# EGT, trans, engine, intake air temps on Cummins Dodge



## JDiepstra (Sep 15, 2008)

*EGT, trans, engine, intake air temps on my Cummins Dodge*

Hi guys. I was watching my Edge Juice with Attitude and other gauges while I was plowing this morning. It was just a light snow so now big deal but I was pretty happy with the numbers I was seeing.

Intake air temp got up to 80 for a short time but was usually in the 60's. Not bad considering there is a 9'2" plow blocking the grill.

Trans temps never went over 180 degrees.
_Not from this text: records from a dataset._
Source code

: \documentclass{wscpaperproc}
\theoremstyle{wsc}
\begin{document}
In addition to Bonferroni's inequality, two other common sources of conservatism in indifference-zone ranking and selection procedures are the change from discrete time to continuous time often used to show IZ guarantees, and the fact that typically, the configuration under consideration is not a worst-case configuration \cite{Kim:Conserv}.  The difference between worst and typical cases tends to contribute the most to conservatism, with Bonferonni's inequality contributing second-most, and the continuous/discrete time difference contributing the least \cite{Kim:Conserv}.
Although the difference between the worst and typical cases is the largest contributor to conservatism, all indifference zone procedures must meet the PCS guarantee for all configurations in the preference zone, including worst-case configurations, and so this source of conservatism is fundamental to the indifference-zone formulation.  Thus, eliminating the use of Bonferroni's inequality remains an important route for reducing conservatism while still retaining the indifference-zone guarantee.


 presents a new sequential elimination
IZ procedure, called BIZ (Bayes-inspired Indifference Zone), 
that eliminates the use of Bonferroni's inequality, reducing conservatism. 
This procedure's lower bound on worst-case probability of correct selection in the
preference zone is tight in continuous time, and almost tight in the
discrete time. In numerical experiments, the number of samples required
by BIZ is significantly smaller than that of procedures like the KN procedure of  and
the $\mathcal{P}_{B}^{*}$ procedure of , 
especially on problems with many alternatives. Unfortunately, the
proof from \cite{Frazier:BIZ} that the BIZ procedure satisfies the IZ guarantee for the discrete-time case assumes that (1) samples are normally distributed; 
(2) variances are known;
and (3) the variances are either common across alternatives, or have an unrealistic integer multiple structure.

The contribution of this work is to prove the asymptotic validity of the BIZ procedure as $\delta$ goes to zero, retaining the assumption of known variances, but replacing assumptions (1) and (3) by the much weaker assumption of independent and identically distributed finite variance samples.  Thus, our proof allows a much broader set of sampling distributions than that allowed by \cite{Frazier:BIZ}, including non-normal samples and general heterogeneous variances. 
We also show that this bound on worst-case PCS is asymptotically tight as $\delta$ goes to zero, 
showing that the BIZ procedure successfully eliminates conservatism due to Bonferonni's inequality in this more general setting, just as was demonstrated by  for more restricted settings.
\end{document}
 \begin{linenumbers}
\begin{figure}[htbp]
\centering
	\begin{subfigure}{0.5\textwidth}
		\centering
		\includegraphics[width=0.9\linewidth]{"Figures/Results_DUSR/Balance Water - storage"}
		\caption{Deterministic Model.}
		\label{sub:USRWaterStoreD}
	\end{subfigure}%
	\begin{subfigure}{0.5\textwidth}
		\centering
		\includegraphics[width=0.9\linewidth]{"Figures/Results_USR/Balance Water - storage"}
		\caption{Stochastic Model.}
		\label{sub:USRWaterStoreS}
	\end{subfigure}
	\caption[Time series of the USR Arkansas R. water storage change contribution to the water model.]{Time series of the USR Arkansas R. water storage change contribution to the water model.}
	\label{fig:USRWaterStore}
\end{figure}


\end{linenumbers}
The highest I saw was on the highway going about 65. Coming off the highway the TC unlocked and it warmed up a bit. Like I said before, this was LIGHT plowing, so I expect higher temps in the future.

Crusing the highway EGT's hovered right around 600 and turbo boost was around 10 PSI. The plow definately required a little more boost to keep the truck at speed.

Engine temp never even hit the 200 mark.

Fuel PSI was hovering just under 10 on the highway.

Wasn't watching fuel psi, egt, or boost gauges while plowing. Nothing out of normal range.

Does anyone care? I can post more numbers through the season if anyone is interested in how our trucks compare.


----------



## TEX (Nov 24, 2003)

i care and thanks for posting up. i have an 06 CTD and you #'s sound right on. except my boost is about 5 on the hiway(like u said bc the plow and all) its higher.


----------



## Camden (Mar 10, 2007)

Yeah, I liked your post so if you want to keep putting those numbers up as the season goes along that would be great.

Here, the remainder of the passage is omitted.